Commercial and industrial off-takers might become the main driver for the energy transition in Africa. This is in-line with the global trend that more and more commercial and industrial off-takers integrate renewable energy solutions for powering their sites. Renewables address three different issues: First, making energy greener. Second, reducing costs. Third, in combination with storage, they can also make the electricity supply more reliable.
The most attractive business case in Africa will be to partly reduce diesel or heavy fuel oil consumption by renewables – mainly solar. We see so-called hybrid renewable energy projects in numerous sectors such as mining, cement, fast-moving consumer goods, food and beverages, telecommunications, agriculture, chemicals, pharmaceuticals, plastics and rubber, wood processing, textile and garments, refineries, banking (such as ATMs), filling stations, data centers, real estate, shopping centers, and hospitality such as hotels, island resorts, restaurants, or safari lodges.
Drivers are mainly corporate sustainability efforts by large international groups and energy cost reductions. A couple of years ago these hybrid projects often came without any storage solutions. This is changing at the moment and always for running the overall system more efficient and for increasing the share of renewables in the hybrid power plant. Depending on the load curve, solar irradiation and related factors such as seasonality solar without storage do not allow for replacing much more than 15-25% of the diesel consumption. With battery storage, this number can be increased considerably. These hybrid solutions with storage will help to tackle in the next phase a problem that is common in many African countries: a reliable supply of power. In this phase, renewables plus storage will even contribute more to prosperity. Reliable access to electricity will contribute to the growth of many developing countries in Africa and beyond. To make this solution more mainstream storage prices need to come down more and the supply chain will be more efficient.
On the business side, things are developing even quicker. Companies often have the choice of investing their own capital or buying electricity from an independent power producer. In developing countries, commercial and industrial off-takers are often seen as more reliable partners than state-owned utilities or government. For a long-term power purchase agreement, two factors are deemed critical. The expected remaining lifetime of an off-taking facility. For instance, the mining sector would be ideally suited due to the remoteness of their operations that adds to higher diesel costs when diesel has to be transported on-site. In addition, miners have huge energy demand. It is a surprise that many renewable energy players target the mining sector. The lifetime of mines is however limited or not obvious. Miners are used to buying diesel with relatively short-term contracts and struggle to commit to a long-term power purchase agreement. This mindset is changing due to relatively short payback periods for adding solar at remote mines and especially due to pilot projects that have been realized successfully during the last years.
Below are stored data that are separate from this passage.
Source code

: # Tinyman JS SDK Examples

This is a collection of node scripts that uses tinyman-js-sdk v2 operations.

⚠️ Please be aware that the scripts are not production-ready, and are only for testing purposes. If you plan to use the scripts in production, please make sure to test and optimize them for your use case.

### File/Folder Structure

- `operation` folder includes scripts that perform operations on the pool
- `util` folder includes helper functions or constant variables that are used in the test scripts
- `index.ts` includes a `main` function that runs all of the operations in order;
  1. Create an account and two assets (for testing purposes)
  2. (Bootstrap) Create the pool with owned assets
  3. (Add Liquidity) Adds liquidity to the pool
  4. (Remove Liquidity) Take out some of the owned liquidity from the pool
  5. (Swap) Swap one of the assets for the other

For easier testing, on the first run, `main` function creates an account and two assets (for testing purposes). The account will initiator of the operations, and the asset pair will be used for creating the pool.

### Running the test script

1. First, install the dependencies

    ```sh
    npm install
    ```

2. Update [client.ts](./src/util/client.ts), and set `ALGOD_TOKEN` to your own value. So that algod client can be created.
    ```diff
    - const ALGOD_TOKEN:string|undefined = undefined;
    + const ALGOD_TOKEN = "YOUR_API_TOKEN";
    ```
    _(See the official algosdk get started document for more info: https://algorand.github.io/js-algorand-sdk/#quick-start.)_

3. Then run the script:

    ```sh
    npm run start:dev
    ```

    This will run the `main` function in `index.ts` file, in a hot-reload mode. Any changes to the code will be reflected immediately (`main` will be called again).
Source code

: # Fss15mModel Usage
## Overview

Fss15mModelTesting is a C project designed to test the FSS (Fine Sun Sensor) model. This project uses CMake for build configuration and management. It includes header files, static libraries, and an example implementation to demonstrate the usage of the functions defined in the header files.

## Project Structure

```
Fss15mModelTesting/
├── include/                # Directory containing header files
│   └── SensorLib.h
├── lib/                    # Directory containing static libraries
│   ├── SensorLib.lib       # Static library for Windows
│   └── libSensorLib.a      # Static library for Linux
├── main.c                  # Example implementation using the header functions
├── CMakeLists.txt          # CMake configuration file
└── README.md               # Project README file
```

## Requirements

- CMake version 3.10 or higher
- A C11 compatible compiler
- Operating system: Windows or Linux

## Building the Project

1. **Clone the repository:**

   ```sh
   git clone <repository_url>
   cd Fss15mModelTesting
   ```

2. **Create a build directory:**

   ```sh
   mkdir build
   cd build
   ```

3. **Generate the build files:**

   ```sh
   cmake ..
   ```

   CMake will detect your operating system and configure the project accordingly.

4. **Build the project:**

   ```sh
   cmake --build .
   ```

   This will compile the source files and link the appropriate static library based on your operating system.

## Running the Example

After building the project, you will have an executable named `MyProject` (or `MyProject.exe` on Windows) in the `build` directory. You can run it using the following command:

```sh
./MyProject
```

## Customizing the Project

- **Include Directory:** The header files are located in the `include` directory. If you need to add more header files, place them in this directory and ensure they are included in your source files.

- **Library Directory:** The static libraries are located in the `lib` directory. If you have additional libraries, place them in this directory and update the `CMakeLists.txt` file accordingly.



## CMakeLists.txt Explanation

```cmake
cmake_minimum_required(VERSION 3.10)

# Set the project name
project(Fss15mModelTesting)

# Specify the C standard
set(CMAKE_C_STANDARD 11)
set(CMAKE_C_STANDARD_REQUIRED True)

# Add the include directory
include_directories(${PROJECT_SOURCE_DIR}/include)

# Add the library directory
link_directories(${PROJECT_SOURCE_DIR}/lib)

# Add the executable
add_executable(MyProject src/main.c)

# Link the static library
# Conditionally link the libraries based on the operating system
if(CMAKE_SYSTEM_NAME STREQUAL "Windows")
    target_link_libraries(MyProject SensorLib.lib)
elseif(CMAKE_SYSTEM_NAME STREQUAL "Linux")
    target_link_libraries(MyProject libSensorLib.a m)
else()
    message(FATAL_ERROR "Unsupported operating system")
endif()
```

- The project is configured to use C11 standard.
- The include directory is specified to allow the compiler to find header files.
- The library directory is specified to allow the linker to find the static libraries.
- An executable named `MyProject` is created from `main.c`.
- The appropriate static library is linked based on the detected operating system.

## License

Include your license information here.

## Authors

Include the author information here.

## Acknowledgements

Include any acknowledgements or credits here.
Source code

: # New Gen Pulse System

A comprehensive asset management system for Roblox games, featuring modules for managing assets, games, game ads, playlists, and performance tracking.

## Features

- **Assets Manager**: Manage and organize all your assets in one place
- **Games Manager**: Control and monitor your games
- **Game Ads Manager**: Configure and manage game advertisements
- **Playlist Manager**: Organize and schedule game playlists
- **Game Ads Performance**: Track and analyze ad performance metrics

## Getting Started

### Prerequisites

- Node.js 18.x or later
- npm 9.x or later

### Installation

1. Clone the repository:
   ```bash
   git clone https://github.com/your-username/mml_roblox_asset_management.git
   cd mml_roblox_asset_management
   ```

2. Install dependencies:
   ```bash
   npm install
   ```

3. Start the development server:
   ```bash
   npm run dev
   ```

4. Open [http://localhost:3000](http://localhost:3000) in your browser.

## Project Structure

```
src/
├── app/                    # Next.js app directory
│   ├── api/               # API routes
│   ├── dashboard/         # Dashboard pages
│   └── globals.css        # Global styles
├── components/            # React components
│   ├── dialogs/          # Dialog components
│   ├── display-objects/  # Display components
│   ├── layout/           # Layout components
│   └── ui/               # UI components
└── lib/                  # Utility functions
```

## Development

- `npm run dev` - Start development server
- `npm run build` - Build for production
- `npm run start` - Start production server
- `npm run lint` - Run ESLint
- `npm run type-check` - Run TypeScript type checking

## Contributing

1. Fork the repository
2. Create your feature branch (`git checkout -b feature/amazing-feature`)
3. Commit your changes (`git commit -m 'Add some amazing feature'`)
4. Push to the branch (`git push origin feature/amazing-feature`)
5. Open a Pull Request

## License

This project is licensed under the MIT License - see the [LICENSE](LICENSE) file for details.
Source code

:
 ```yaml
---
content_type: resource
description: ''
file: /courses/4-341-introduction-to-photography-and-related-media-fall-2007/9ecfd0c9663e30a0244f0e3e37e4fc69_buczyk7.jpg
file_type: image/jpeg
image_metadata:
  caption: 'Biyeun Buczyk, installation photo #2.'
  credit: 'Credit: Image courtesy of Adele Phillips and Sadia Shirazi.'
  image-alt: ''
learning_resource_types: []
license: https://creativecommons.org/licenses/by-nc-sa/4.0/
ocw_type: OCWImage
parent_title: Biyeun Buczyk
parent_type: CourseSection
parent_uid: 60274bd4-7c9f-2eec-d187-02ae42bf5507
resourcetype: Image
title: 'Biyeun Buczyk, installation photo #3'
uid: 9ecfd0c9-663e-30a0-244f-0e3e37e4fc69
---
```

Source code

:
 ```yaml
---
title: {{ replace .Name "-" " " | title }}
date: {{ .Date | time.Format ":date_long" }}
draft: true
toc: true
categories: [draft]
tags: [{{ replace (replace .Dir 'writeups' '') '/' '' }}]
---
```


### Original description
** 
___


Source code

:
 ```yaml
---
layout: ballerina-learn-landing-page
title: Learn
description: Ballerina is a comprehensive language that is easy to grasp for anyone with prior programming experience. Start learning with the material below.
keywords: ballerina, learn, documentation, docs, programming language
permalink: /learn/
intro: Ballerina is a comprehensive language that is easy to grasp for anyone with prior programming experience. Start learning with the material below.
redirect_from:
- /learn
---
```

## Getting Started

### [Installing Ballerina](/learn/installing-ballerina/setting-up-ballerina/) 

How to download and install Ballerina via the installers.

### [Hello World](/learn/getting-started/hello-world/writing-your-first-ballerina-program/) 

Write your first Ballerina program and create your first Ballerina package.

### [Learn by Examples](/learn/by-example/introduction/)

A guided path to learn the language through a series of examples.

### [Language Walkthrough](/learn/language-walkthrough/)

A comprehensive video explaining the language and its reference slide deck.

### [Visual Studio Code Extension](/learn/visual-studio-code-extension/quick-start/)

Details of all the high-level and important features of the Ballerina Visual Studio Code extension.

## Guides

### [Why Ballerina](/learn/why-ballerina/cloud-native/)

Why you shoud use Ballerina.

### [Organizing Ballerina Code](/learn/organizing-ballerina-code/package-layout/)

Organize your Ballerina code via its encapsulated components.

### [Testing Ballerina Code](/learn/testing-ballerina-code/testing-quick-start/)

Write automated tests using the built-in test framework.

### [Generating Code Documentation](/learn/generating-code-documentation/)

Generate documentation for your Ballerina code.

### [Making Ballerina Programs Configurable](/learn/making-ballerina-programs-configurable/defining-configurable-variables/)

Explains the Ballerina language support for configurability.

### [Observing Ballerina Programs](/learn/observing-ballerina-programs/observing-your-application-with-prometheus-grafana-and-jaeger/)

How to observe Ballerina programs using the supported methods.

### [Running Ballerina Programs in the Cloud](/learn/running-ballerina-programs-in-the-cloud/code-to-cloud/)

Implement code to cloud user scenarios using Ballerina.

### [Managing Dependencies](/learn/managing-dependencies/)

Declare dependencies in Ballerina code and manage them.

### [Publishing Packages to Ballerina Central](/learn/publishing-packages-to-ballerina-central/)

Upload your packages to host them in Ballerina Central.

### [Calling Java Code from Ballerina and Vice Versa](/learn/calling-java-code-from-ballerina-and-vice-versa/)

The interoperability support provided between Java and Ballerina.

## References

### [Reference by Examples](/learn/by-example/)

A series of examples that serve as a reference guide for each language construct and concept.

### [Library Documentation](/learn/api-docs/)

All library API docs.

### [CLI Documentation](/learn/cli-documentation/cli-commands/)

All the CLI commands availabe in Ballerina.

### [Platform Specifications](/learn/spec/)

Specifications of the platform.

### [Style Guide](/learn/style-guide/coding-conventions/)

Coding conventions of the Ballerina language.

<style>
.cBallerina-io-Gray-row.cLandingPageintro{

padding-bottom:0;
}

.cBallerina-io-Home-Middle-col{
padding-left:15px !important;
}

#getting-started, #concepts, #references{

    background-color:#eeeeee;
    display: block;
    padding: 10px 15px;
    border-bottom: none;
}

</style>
Renewables for commercial and industrial customers can be an anchor for electrifying surrounding villages. In India, OMC has been pursuing this approach with the support of The Rockefeller Foundation for years. Recently, telecommunication companies seem to see the economic potential and jump to the driver’s seat. Orange is promoting its telecom towers in Sub-Sahara Africa as reliable off-takers that will enable rural electrification companies to develop mini-grid solutions jointly for towers and villages.
In Nigeria, through the Rural Electrification Agency (REA), the government recently inaugurated a 100KW solar power mini-grid power plant in Akpabom Community in Onna Local Government Area of Akwa Ibom State. “As an agency, we are responsible for powering unserved and underserved communities; therefore, it is fulfilling every time homes, businesses, schools, and medical centers are connected to sustainable solar power,” said former REA managing director and current chief executive officer (CEO) of Sustainable Energy for All (SEforAll) Damilola Ogunbiyi. The mini-grid was set up by GVE Projects, an off-grid supplier based in Port Harcourt, Rivers State, southern Nigeria.
Speaking in an interview with Power for All, the CEO of Distributed Power Africa (DPA) Norman Moyo said that his company had installed a 1.2 megawatt solar plant using panels on the carport and roof at Liquid Telecom’s campus and data center in Midrand, Johannesburg. The installation of the solar panels builds on the relationship between DPA and Econet Group, Liquid’s parent company. Moyo further noted that DPA was now installing Tesla’s Powerwall batteries to keep Econet’s mobile phone base stations running in Zimbabwe where electricity outages are sometimes as long as 18 hours a day.
Dr. Hillig is a founder of the consultancy THEnergy.